What you have to do: Filter the records below down to lines containing "Text".

Segment Open

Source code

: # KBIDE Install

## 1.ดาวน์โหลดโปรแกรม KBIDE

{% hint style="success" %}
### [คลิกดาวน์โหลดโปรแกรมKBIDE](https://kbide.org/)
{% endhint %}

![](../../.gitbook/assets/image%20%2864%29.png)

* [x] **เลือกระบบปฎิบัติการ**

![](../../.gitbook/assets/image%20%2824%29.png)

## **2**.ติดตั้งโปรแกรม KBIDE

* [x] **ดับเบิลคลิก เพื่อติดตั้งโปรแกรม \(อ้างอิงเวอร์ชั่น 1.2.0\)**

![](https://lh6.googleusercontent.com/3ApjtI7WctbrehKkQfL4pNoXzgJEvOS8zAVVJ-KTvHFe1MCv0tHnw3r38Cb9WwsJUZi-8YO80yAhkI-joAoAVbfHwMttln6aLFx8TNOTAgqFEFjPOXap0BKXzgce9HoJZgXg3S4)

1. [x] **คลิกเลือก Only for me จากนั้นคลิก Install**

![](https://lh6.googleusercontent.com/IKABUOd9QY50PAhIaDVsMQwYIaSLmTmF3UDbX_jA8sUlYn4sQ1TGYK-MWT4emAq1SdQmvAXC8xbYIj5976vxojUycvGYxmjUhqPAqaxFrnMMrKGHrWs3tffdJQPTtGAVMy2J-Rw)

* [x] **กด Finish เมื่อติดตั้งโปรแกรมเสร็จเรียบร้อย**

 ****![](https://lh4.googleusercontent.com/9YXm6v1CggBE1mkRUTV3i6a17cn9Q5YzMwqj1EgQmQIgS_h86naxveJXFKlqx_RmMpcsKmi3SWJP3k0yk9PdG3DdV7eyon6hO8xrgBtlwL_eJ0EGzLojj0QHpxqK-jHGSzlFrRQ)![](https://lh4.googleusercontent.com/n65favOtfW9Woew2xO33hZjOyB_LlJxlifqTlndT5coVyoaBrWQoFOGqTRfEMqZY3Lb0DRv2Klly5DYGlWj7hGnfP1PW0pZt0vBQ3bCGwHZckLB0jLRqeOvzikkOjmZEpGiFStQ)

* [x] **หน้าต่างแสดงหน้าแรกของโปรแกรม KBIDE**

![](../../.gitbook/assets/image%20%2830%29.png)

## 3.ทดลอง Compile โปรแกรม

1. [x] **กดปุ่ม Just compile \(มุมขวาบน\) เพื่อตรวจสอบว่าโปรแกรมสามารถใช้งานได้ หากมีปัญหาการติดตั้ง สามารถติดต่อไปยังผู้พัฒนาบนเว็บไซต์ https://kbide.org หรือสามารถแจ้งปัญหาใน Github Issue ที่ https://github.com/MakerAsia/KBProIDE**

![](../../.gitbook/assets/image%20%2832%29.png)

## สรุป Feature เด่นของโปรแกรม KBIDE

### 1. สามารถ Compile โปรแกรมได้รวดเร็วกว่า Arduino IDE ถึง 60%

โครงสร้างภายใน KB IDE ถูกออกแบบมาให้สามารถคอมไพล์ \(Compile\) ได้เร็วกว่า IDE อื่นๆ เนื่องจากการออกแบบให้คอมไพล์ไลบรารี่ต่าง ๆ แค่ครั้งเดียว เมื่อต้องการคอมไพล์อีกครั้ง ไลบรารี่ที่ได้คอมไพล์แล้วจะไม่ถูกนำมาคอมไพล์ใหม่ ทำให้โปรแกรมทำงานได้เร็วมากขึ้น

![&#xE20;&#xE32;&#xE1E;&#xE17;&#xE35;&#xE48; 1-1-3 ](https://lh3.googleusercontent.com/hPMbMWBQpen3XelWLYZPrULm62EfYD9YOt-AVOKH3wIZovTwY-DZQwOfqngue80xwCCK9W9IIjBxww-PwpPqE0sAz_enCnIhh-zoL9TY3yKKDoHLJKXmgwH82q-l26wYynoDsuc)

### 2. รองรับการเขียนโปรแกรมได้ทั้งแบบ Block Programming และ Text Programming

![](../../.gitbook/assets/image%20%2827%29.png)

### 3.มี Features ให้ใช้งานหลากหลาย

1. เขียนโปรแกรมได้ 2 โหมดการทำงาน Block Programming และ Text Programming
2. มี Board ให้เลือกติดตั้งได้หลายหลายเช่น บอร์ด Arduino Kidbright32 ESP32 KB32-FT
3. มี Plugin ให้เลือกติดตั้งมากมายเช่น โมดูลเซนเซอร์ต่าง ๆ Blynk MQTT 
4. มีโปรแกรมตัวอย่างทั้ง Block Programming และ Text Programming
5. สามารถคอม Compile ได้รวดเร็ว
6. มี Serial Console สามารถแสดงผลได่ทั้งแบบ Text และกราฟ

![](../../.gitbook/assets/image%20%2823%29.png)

Segment Closed

Written response:
### 2. รองรับการเขียนโปรแกรมได้ทั้งแบบ Block Programming และ Text Programming
1. เขียนโปรแกรมได้ 2 โหมดการทำงาน Block Programming และ Text Programming
4. มีโปรแกรมตัวอย่างทั้ง Block Programming และ Text Programming
6. มี Serial Console สามารถแสดงผลได่ทั้งแบบ Text และกราฟ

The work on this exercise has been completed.